Polyunsaturated fats are mainly found in vegetable oils, such as sunflower oil, sesame oil, soybean oil, and corn oils. Additionally, you can find polyunsaturated fats in seafood. When you eat polyunsaturated fats instead of saturated fats, you may lower your levels of LDL cholesterol.
In addition to polyunsaturated fats, you can further differentiate between omega-3 fatty acids and Omega 6 fatty acids.
Omega-3 Fatty Acids
Typically, people will associate omega-3 fatty acids with fish oils. These fatty acids can have significant health benefits such as:
- Lower blood pressure.
- Reduced levels of triglycerides.
- Slow plaque development in arteries.
- Reduced likelihood of heart attack and stroke.
- Reduced chance of sudden cardiac death in those with heart disease.
A healthy diet should include eight ounces (or about 250 mg) of omega-3 fatty acids each week. You can find omega-3 fatty acids in fish and shellfish, as well as soybean oil, canola oil, walnuts, and flaxseed.
Omega-6 Fatty Acids
Omega six fatty acids are typically found in liquid vegetable oils such as soybean oil, corn oil, and safflower oil. Like other forms of unsaturated fat, they are a healthier alternative to saturated fats and trans fats that will be explored below.
Bad Fats: Saturated Fats
Saturated fats can be identified because they are typically solid at room temperature, commonly regarded as solid fats. This is because the basic carbon structure that makes up saturated fatty acids is, in fact, “saturated” with hydrogen atoms.

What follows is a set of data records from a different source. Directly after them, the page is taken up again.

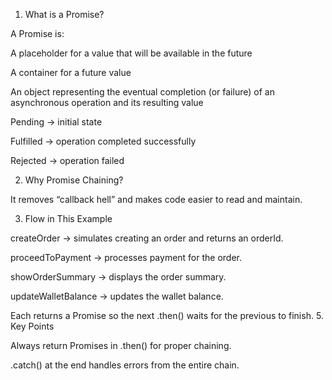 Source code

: 1. What is a Promise?

A Promise is:

A placeholder for a value that will be available in the future

A container for a future value

An object representing the eventual completion (or failure) of an asynchronous operation and its resulting value

Pending → initial state

Fulfilled → operation completed successfully

Rejected → operation failed

2. Why Promise Chaining?

It removes “callback hell” and makes code easier to read and maintain.

3. Flow in This Example

createOrder → simulates creating an order and returns an orderId.

proceedToPayment → processes payment for the order.

showOrderSummary → displays the order summary.

updateWalletBalance → updates the wallet balance.

Each returns a Promise so the next .then() waits for the previous to finish.
5. Key Points

Always return Promises in .then() for proper chaining.

.catch() at the end handles errors from the entire chain.
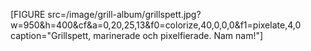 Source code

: [FIGURE src=/image/grill-album/grillspett.jpg?w=950&h=400&cf&a=0,20,25,13&f0=colorize,40,0,0,0&f1=pixelate,4,0 caption="Grillspett, marinerade och pixelfierade. Nam nam!"]
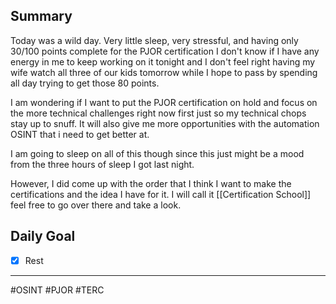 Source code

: ## Summary

Today was a wild day. Very little sleep, very stressful, and having only 30/100 points complete for the PJOR certification I don't know if I have any energy in me to keep working on it tonight and I don't feel right having my wife watch all three of our kids tomorrow while I hope to pass by spending all day trying to get those 80 points. 

I am wondering if I want to put the PJOR certification on hold and focus on the more technical challenges right now first just so my technical chops stay up to snuff. It will also give me more opportunities with the automation OSINT that i need to get better at.

I am going to sleep on all of this though since this just might be a mood from the three hours of sleep I got last night.

However, I did come up with the order that I think I want to make the certifications and the idea I have for it. I will call it [[Certification School]] feel free to go over there and take a look.

## Daily Goal
- [x] Rest

---
#OSINT #PJOR #TERC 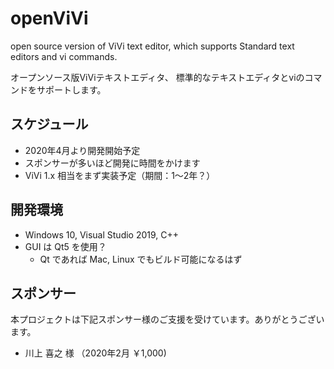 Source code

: # openViVi
open source version of ViVi text editor, which supports Standard text editors and vi commands.

オープンソース版ViViテキストエディタ、
標準的なテキストエディタとviのコマンドをサポートします。

## スケジュール
- 2020年4月より開発開始予定
- スポンサーが多いほど開発に時間をかけます
- ViVi 1.x 相当をまず実装予定（期間：1～2年？）

## 開発環境
- Windows 10, Visual Studio 2019, C++
- GUI は Qt5 を使用？
  - Qt であれば Mac, Linux でもビルド可能になるはず

## スポンサー
本プロジェクトは下記スポンサー様のご支援を受けています。ありがとうございます。
- 川上 喜之 様 （2020年2月 ￥1,000)
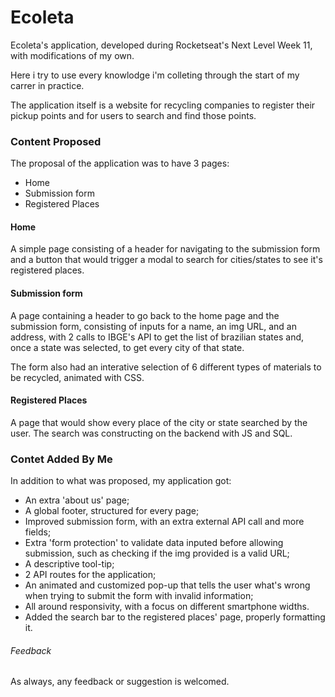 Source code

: # Ecoleta

Ecoleta's application, developed during Rocketseat's Next Level Week 11, with modifications of my own.

Here i try to use every knowlodge i'm colleting through the start of my carrer in practice.

The application itself is a website for recycling companies to register their pickup points and for users to search and find those points.

### Content Proposed

The proposal of the application was to have 3 pages:

* Home
* Submission form
* Registered Places

#### Home

A simple page consisting of a header for navigating to the submission form and a button that would trigger a modal to search for cities/states to see it's registered places.

#### Submission form

A page containing a header to go back to the home page and the submission form, consisting of inputs for a name, an img URL, and an address, with 2 calls to IBGE's API to get the list of brazilian states and, once a state was selected, to get every city of that state.

The form also had an interative selection of 6 different types of materials to be recycled, animated with CSS.

#### Registered Places

A page that would show every place of the city or state searched by the user. The search was constructing on the backend with JS and SQL.

### Contet Added By Me

In addition to what was proposed, my application got:

* An extra 'about us' page;
* A global footer, structured for every page;
* Improved submission form, with an extra external API call and more fields;
* Extra 'form protection' to validate data inputed before allowing submission, such as checking if the img provided is a valid URL;
* A descriptive tool-tip;
* 2 API routes for the application;
* An animated and customized pop-up that tells the user what's wrong when trying to submit the form with invalid information;
* All around responsivity, with a focus on different smartphone widths.
* Added the search bar to the registered places' page, properly formatting it.

###### Feedback

As always, any feedback or suggestion is welcomed.




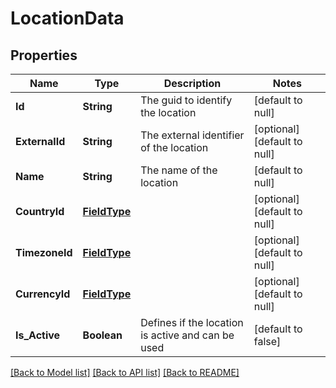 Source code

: # LocationData
## Properties

| Name | Type | Description | Notes |
|------------ | ------------- | ------------- | -------------|
| **Id** | **String** | The guid to identify the location | [default to null] |
| **ExternalId** | **String** | The external identifier of the location | [optional] [default to null] |
| **Name** | **String** | The name of the location | [default to null] |
| **CountryId** | [**FieldType**](FieldType.md) |  | [optional] [default to null] |
| **TimezoneId** | [**FieldType**](FieldType.md) |  | [optional] [default to null] |
| **CurrencyId** | [**FieldType**](FieldType.md) |  | [optional] [default to null] |
| **Is\_Active** | **Boolean** | Defines if the location is active and can be used | [default to false] |

[[Back to Model list]](../README.md#documentation-for-models) [[Back to API list]](../README.md#documentation-for-api-endpoints) [[Back to README]](../README.md)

Because of how saturated fatty acids are structured, it can impact your body's LDL cholesterol levels, which can increase your risk of cardiovascular disease and stroke. That said, the American Heart Association recommends that you eat no more than 13 grams of saturated fat each day.
Some common sources of saturated fats include:
- Meat and animal products.
- Dairy products.
- Processed foods such as snack foods and French fries.

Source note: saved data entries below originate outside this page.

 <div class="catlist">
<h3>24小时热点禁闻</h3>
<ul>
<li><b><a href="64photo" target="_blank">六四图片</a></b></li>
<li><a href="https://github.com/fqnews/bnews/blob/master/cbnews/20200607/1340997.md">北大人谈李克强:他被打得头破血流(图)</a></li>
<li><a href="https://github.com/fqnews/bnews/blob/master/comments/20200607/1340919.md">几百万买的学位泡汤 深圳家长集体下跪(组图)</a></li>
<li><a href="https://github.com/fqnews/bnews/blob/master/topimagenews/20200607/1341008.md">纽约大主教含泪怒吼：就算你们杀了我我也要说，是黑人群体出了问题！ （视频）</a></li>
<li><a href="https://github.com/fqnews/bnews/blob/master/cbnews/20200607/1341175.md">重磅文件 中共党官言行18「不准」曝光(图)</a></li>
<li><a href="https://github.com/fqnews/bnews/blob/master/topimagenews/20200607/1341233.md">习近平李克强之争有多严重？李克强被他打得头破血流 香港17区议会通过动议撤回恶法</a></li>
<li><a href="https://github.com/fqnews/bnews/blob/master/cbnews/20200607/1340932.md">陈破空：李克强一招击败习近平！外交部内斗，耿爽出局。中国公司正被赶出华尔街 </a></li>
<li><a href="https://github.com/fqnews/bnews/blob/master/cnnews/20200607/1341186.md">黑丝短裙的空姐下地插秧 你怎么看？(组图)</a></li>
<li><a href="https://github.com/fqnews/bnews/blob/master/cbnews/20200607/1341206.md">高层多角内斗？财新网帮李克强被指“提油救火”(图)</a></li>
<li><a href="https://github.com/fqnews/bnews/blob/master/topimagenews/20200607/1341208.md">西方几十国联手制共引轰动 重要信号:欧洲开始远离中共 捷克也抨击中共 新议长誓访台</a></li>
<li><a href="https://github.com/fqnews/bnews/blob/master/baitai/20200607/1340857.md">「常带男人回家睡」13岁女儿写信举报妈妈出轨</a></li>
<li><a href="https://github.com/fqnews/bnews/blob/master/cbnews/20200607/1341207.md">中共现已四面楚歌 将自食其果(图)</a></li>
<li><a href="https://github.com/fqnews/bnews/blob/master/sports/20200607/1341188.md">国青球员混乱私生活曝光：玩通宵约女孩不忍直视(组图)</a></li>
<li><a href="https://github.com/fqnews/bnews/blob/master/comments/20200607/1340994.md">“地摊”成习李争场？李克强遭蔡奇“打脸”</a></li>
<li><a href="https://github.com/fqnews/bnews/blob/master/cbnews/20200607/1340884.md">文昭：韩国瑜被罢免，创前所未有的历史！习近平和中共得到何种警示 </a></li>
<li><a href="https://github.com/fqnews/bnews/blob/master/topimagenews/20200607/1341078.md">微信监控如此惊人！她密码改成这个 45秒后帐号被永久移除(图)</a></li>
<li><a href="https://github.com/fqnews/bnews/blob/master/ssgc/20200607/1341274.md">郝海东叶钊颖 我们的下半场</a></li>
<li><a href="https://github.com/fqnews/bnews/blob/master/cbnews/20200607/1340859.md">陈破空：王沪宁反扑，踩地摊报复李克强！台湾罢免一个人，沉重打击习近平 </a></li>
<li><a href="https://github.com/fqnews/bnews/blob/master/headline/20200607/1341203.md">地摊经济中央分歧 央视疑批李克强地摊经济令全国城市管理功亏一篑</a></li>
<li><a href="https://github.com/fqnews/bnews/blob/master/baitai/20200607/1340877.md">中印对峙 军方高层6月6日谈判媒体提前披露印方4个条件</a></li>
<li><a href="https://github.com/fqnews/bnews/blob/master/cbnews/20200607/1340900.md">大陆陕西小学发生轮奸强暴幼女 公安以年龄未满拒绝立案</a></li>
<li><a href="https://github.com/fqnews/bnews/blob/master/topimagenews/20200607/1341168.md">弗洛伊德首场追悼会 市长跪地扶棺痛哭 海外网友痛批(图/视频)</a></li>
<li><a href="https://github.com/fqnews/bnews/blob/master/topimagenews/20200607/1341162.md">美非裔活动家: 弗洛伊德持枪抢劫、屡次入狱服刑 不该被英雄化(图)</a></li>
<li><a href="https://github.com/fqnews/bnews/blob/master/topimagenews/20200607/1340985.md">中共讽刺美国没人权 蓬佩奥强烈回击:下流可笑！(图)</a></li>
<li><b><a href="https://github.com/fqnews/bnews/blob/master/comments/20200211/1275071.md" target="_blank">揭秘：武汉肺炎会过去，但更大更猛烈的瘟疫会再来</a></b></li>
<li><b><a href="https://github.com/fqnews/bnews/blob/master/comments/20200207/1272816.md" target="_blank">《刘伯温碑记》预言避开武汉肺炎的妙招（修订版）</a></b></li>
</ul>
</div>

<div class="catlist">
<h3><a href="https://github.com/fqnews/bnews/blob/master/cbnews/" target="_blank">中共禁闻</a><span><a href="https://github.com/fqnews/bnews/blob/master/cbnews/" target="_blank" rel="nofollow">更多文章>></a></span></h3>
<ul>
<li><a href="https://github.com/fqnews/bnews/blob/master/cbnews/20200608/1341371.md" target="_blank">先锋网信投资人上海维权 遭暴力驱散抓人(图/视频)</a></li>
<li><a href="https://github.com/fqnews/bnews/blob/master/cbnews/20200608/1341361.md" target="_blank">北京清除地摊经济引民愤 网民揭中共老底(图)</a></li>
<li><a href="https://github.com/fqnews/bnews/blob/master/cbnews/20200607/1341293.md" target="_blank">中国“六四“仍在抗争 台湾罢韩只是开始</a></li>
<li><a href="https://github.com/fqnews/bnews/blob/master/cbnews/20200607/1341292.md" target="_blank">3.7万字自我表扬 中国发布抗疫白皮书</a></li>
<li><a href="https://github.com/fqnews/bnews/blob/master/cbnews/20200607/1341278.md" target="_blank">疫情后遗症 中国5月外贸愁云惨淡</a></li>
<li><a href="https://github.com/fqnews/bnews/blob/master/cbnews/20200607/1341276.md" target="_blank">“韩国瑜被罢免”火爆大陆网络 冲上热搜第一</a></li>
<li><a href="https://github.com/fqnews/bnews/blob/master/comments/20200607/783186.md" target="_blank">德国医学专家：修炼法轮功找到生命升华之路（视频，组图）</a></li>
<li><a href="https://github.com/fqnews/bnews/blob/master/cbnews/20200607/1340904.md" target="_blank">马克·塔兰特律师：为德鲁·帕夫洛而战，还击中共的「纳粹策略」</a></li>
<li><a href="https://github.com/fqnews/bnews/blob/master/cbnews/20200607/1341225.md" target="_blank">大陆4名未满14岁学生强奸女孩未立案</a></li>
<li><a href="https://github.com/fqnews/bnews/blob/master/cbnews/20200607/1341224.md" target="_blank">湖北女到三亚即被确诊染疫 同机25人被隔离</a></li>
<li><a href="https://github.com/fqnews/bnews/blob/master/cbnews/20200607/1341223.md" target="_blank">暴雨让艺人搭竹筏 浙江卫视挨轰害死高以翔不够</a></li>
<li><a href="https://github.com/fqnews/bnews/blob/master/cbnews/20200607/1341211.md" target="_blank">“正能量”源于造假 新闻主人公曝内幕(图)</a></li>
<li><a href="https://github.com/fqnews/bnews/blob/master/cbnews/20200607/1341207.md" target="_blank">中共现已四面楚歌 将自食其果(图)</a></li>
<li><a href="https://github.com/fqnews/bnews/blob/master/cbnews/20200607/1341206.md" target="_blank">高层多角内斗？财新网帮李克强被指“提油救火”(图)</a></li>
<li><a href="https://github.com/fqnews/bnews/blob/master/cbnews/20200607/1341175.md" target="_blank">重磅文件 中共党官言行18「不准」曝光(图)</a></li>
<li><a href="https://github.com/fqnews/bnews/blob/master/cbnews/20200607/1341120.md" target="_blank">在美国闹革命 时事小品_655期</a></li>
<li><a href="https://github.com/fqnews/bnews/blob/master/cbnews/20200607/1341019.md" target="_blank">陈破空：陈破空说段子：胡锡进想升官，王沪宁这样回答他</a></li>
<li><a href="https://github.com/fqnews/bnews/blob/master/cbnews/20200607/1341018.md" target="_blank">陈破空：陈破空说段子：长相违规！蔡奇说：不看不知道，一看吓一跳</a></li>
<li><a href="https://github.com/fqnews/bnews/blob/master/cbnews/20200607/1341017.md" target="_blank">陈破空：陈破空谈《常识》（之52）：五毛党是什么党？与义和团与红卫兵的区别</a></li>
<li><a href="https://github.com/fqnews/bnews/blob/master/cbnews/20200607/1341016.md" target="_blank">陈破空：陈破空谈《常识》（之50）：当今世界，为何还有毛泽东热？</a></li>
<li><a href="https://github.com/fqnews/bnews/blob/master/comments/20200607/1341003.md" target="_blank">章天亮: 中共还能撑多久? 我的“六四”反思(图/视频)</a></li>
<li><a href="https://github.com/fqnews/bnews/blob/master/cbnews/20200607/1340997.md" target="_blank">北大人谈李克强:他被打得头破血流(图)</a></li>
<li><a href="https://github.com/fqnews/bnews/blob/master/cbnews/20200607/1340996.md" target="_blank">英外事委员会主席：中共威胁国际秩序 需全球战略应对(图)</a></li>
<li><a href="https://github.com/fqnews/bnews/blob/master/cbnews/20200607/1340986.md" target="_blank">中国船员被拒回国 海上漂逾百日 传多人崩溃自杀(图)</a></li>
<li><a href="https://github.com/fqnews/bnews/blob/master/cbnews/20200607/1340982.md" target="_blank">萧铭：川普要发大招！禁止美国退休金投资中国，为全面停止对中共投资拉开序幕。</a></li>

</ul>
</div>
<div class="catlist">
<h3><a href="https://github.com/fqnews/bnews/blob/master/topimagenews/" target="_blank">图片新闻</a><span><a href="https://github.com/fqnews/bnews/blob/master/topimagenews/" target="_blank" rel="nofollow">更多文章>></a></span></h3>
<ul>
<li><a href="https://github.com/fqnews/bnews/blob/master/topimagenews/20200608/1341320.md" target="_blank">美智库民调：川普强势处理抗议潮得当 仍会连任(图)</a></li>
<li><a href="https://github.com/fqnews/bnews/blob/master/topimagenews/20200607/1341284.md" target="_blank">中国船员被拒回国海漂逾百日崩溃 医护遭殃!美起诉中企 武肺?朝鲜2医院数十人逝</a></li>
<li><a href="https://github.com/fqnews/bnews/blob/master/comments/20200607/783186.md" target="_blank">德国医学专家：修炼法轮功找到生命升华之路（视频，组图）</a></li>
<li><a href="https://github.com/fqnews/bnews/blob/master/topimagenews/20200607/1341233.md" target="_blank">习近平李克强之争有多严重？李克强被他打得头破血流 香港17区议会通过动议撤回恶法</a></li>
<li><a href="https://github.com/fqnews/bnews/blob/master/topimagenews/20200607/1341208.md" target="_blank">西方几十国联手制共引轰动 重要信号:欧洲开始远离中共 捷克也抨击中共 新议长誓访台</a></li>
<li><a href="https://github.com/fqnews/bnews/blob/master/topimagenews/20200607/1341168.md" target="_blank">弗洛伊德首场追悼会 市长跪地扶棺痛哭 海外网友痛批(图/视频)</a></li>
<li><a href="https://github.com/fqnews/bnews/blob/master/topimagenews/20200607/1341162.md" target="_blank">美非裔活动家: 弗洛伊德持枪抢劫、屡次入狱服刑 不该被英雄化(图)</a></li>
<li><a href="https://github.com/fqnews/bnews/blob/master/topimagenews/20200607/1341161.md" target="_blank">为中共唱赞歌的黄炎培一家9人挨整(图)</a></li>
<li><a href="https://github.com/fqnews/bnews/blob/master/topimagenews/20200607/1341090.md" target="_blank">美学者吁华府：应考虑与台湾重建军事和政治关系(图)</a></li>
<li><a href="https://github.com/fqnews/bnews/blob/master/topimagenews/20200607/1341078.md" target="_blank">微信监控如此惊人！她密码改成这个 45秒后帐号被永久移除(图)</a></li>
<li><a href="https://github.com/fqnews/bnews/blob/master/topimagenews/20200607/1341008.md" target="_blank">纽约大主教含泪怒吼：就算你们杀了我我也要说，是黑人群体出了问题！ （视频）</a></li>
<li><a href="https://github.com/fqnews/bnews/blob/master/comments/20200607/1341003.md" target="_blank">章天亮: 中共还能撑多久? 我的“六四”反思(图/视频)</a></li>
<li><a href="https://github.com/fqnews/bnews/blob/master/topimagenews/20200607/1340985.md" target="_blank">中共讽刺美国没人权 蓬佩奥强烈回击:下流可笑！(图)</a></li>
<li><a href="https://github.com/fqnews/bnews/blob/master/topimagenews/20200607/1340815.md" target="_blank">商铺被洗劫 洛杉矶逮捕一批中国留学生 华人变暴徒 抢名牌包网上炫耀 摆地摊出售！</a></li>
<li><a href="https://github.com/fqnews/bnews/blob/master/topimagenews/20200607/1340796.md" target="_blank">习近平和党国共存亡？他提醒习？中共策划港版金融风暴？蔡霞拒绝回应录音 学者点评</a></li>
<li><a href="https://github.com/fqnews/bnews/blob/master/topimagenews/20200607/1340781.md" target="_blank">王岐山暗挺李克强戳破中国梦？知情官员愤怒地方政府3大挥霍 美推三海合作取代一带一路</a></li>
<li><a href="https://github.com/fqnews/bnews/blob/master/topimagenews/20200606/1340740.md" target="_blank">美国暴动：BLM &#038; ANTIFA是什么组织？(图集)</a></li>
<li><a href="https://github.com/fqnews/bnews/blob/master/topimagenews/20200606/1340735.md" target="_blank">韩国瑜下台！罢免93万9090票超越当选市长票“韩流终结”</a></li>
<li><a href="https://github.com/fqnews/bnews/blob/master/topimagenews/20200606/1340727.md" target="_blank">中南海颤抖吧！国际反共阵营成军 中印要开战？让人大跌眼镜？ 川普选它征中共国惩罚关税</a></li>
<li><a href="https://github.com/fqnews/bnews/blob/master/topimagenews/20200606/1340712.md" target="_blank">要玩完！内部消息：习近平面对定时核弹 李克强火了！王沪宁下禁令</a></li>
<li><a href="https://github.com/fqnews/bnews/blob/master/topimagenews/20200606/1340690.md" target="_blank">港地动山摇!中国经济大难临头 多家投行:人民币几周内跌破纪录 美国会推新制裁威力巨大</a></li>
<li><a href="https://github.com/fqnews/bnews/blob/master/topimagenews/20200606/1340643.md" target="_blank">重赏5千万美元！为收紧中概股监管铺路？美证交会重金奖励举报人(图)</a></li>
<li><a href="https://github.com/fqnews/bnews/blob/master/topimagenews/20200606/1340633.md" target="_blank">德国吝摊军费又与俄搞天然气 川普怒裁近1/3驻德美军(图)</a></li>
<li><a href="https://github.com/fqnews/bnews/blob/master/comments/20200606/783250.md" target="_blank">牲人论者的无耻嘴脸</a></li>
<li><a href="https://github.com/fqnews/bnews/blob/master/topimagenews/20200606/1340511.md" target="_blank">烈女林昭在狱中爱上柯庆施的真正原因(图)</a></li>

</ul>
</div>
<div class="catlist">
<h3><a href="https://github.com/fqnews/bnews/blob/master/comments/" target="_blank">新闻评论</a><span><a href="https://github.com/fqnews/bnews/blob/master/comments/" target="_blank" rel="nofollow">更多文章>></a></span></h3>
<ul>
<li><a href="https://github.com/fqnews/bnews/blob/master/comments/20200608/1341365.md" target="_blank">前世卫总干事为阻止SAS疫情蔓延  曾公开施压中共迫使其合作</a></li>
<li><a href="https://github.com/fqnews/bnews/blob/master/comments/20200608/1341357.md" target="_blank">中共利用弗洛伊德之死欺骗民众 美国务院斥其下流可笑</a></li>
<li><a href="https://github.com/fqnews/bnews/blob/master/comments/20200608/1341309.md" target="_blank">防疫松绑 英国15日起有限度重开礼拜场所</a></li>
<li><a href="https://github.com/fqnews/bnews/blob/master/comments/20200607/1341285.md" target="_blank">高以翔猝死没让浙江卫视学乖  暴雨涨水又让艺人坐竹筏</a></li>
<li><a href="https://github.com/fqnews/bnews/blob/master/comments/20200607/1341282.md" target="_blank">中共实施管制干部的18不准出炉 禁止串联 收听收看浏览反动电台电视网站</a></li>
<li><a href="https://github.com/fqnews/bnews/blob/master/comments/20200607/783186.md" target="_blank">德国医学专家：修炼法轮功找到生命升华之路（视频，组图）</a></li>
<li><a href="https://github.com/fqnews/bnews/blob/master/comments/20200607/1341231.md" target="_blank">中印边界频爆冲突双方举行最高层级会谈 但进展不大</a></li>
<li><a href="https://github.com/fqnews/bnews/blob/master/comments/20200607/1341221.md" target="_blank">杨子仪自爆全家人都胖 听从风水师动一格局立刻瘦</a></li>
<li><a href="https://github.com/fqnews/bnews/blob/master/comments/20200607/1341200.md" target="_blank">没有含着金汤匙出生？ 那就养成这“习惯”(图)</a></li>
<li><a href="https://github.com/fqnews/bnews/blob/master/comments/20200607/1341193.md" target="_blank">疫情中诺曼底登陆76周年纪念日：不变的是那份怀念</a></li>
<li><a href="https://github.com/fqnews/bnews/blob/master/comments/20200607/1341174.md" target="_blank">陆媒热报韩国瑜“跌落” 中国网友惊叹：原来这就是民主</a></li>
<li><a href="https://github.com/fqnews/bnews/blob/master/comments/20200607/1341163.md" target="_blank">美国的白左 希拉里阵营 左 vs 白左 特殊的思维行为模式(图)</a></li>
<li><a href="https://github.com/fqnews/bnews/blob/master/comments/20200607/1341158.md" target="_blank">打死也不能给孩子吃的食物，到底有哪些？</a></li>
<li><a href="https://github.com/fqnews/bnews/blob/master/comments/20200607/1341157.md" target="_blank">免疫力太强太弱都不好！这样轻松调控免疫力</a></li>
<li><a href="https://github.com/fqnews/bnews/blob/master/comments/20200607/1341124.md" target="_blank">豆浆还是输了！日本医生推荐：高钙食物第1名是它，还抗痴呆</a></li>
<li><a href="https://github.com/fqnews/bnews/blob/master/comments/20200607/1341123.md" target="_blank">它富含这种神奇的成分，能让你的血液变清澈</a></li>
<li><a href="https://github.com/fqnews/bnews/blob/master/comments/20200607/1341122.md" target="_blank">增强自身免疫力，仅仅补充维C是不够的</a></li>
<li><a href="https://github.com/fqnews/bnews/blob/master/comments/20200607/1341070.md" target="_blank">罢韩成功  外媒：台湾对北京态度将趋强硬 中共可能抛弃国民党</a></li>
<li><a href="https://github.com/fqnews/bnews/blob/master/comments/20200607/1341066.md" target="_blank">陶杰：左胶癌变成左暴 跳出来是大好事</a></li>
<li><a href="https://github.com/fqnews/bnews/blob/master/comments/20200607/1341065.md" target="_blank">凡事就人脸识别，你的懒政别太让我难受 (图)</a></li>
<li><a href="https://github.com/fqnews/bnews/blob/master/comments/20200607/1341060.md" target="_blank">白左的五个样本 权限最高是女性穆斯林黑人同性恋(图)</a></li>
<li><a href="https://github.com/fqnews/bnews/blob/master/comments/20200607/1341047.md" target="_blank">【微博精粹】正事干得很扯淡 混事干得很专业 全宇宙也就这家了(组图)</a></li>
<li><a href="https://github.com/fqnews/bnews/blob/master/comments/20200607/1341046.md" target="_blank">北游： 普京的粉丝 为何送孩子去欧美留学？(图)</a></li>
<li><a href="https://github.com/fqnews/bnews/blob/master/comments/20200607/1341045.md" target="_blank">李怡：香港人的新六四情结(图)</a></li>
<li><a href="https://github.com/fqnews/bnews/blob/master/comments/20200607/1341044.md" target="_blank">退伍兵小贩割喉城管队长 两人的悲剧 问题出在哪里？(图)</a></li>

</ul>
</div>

- Some vegetable oils, such as coconut oil, palm oil, and cocoa butter.
Ugly Fats: Trans Fats
Unlike saturated and unsaturated fats, trans fats are manufactured. For this reason, they are not essential fats that your body needs and can have damaging effects on your health if you eat them in excess.
Trans fats can increase your risk of developing heart disease, stroke, and type 2 diabetes. This is because not only do trans fats raise the levels of LDL cholesterol in your body, but they lower your levels of HDL (the good cholesterol) in your body. Because of this, the World Health Organization estimates that trans fats are linked to nearly 500,000 cardiovascular deaths every single year.
So, does this make trans fats ugly? Absolutely.
The World Health Organization and many governments have called to eliminate trans fats from the global food supply. While many companies have taken it upon themselves to switch to healthier unsaturated and saturated fats, trans fats still exist in some foods. For example, if you see any ingredient in food packaging that says it contains “partially hydrogenated oils,” it means that that food product does contain trans fats.
Even though consuming any amount of trans fats will increase the likelihood of health risks, the amount of trans fats you eat should never exceed 5 to 6 percent of your total caloric intake. That said, you should try your best to avoid eating trans fats. Instead, focus on increasing the amount of unsaturated fats in your diet.